━━━━━ Supplied data

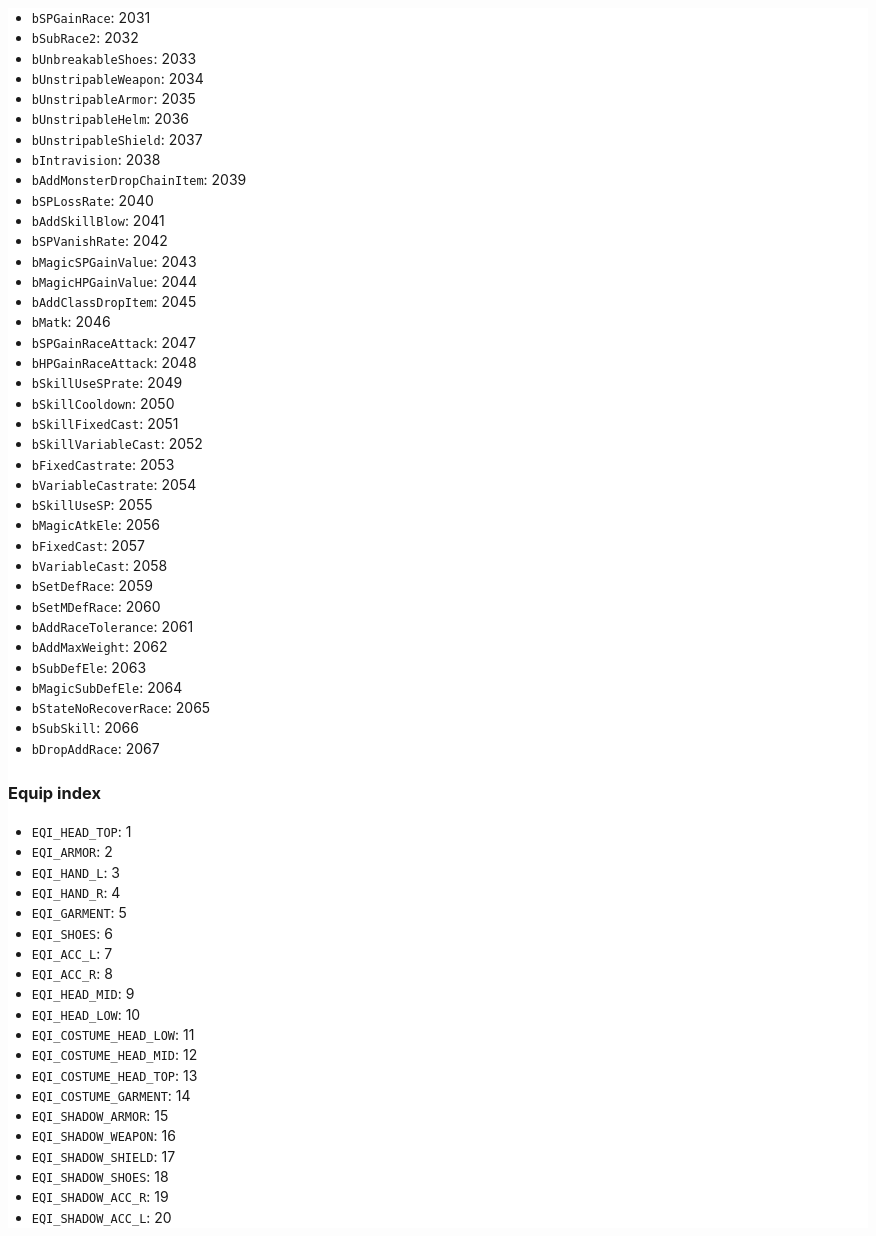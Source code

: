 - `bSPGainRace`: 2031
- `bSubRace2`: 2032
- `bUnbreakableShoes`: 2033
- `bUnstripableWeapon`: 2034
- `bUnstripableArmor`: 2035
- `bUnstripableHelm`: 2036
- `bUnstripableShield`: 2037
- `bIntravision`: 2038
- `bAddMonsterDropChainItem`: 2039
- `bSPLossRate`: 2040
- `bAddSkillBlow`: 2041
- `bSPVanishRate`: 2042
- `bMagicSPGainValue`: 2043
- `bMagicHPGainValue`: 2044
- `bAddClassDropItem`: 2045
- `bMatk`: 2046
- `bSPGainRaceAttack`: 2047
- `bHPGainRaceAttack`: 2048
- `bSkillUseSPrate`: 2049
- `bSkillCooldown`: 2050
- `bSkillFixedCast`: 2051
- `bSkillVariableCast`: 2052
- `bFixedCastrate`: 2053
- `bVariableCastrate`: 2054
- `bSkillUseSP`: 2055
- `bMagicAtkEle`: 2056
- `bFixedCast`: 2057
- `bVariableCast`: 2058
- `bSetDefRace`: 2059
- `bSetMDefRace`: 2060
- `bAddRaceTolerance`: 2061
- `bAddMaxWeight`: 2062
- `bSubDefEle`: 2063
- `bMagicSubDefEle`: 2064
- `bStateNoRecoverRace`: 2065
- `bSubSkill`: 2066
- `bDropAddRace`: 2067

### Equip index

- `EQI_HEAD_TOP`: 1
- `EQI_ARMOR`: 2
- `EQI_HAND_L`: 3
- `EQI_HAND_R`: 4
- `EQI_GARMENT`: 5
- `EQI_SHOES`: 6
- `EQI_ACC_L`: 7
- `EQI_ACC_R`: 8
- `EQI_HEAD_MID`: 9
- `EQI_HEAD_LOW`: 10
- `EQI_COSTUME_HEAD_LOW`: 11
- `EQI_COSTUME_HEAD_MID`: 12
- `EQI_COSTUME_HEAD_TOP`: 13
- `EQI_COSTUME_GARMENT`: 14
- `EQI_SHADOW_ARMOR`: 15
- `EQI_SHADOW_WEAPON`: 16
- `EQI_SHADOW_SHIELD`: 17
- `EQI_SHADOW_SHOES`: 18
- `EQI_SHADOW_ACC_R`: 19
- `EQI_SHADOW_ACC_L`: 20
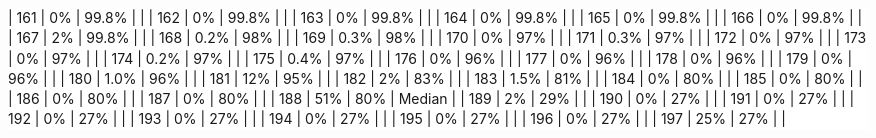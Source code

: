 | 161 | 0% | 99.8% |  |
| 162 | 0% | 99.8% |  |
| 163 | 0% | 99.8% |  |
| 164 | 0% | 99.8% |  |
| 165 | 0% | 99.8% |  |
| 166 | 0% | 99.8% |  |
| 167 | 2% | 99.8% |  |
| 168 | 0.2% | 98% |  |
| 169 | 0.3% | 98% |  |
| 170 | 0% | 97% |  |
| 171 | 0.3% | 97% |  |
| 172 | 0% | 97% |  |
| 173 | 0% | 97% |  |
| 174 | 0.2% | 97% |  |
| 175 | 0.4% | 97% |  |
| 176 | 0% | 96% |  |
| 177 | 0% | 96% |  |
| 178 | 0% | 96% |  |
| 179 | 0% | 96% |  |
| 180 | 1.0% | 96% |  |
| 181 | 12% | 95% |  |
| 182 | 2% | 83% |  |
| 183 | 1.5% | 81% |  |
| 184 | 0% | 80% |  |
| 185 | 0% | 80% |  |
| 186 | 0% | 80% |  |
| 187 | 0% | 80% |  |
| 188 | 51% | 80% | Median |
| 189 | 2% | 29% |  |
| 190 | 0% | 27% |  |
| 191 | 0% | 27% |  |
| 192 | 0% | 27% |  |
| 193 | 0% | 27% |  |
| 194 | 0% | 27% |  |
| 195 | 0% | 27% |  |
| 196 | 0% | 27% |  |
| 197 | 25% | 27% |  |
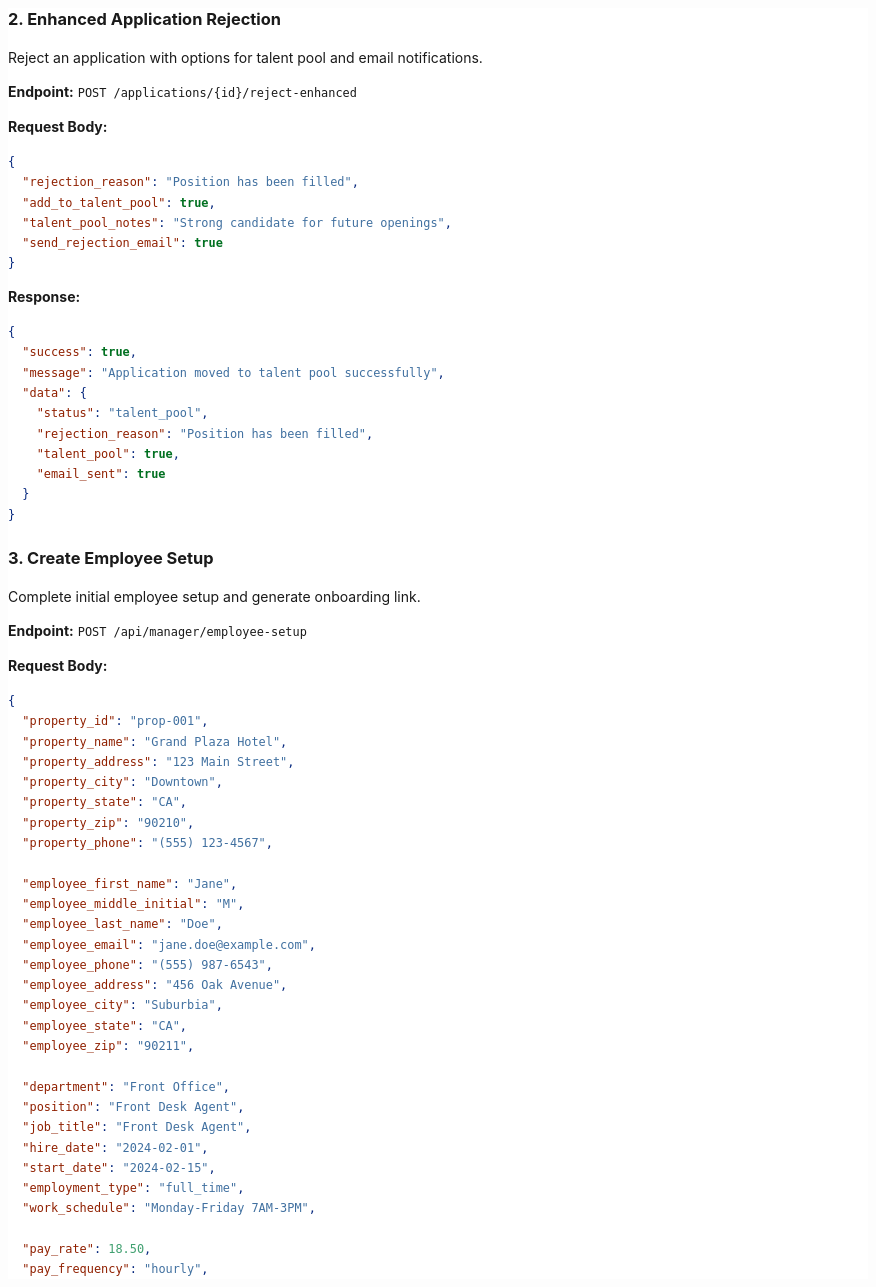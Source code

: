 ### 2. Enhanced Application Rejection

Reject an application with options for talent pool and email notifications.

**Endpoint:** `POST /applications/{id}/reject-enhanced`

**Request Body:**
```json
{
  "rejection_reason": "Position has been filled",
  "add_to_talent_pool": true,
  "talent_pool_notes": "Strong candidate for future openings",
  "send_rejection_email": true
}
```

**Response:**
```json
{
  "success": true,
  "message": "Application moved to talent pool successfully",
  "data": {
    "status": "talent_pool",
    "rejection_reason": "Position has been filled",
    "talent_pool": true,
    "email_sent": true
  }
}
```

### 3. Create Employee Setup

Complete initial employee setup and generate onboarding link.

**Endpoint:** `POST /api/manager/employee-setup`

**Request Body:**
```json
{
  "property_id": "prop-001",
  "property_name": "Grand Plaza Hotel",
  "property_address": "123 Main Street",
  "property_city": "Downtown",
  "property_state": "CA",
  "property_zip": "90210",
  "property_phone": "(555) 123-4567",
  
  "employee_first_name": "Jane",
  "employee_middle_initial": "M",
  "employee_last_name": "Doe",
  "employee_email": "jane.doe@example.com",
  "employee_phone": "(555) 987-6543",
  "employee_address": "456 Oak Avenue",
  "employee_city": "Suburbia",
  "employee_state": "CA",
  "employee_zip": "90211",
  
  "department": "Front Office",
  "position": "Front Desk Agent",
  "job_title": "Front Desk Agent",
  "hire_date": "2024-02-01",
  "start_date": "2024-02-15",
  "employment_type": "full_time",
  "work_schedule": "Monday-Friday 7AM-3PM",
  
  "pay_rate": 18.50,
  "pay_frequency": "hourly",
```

━━━━━━━━━━

Requirement: Where a line above includes "Front", copy that line.

Exercise output:
  "department": "Front Office",
  "position": "Front Desk Agent",
  "job_title": "Front Desk Agent",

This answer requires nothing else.